Accessors.jl icon indicating copy to clipboard operation
Accessors.jl copied to clipboard

Traversal order of `Recursive`

Open jariji opened this issue 1 year ago • 11 comments

Are there any guarantees on the traversal order of Recursive?

jariji avatar Mar 14 '24 23:03 jariji

I think the only achievable order is determined by whatever the passed optic argument does. Not sure if anything else is realistically possible given the modify interface... Maybe explicitly stating it in the docs would be nice. Do you have an example where there are several reasonably possible orders?

Btw, using modify with order-dependent f isn't exactly best practice.

aplavin avatar Mar 15 '24 00:03 aplavin

I think the only achievable order is determined by whatever the passed optic argument does.

That sounds good. Do Elements() and Properties() have a defined order?

Do you have an example where there are several reasonably possible orders?

I feel this interface is related to Transducers which makes me think it's going to eventually become parallel so order is going to become indeterminate for code like this or similar.

julia> let i = 0
           modify((;a=10, b=20), @o _ |> Elements()) do x
               i += 1
           end
       end
(a = 1, b = 2)

jariji avatar Mar 15 '24 00:03 jariji

It is not documented, but I agree with what @aplavin said:

  • I consider the order or even the number of calls to f an implementation detail. Would be good to document though.
  • If we ever want to parallelize, that would be opt in, like it is in Transducers. At least in my use cases Accessors usually does such tiny computations that splitting them between threads etc would be slower. And if parallel is opt in, we can impose whatever extra requirements we want about f.
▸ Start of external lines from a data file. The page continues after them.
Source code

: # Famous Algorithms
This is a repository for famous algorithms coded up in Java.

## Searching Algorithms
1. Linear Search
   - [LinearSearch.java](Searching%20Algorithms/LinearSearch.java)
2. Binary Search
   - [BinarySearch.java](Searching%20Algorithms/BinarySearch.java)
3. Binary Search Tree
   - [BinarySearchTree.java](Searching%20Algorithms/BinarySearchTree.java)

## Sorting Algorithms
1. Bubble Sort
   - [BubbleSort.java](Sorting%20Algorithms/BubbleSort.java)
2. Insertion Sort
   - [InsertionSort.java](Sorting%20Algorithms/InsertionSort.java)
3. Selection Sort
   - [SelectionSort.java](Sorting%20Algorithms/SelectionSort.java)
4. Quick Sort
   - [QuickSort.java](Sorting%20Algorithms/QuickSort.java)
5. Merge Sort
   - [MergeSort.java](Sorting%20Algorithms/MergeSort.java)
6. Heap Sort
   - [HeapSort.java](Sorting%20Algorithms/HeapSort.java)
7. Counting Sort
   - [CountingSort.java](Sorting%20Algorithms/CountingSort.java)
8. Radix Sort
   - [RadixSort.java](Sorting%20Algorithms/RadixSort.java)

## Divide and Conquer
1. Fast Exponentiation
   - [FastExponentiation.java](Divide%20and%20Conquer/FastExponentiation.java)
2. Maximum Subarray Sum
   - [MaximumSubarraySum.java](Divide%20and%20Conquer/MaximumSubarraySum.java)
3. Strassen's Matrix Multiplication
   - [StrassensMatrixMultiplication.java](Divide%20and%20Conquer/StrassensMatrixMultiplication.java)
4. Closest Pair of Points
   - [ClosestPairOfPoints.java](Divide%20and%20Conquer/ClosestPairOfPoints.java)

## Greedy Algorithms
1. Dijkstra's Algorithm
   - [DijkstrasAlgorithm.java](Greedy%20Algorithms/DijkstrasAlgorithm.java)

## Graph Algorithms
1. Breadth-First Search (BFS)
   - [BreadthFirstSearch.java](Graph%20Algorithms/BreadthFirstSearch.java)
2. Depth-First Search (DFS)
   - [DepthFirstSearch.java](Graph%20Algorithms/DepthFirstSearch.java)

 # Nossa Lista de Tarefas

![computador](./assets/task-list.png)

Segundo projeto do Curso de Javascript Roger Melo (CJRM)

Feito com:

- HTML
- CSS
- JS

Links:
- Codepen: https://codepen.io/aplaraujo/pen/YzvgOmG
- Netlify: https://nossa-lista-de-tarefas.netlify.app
jw3126 avatar Mar 15 '24 07:03 jw3126

@jariji if you have some specific usecases in mind, that would benefit from well-defined traversal order or from parallelization, I'd be curious to hear about them :)

Also, for more traversal options, see RecursiveOfType from AccessorsExtra:

julia> obj = (a=1, b=(c=2, d=3))

# don't step into matching elements:
julia> modify(Dict∘pairs, obj, RecursiveOfType(NamedTuple))
Dict{Symbol, Any} with 2 entries:
  :a => 1
  :b => (c = 2, d = 3)

# step into matches as well:
julia> modify(Dict∘pairs, obj, RecursiveOfType(NamedTuple, order=:pre))  # here, :post would be the same
Dict{Symbol, Any} with 2 entries:
  :a => 1
  :b => Dict(:d=>3, :c=>2)

aplavin avatar Mar 30 '24 07:03 aplavin

if you have some specific usecases in mind, that would benefit from well-defined traversal order

There are plenty of other ways to do this that don't rely on order, but here's a use case that came to mind. Optim.optimize wants an array, so one way to turn a struct into an array and back is

  • create an empty array a
  • traverse through the struct of initial values, assigning a[i] = x and modifying each value by replacing the struct value with i += 1
  • optimize with a
  • traverse over the struct again, modifying each entry by replacing it with a[i] to put the minimizer for the ithe parameter back into its right place in the struct.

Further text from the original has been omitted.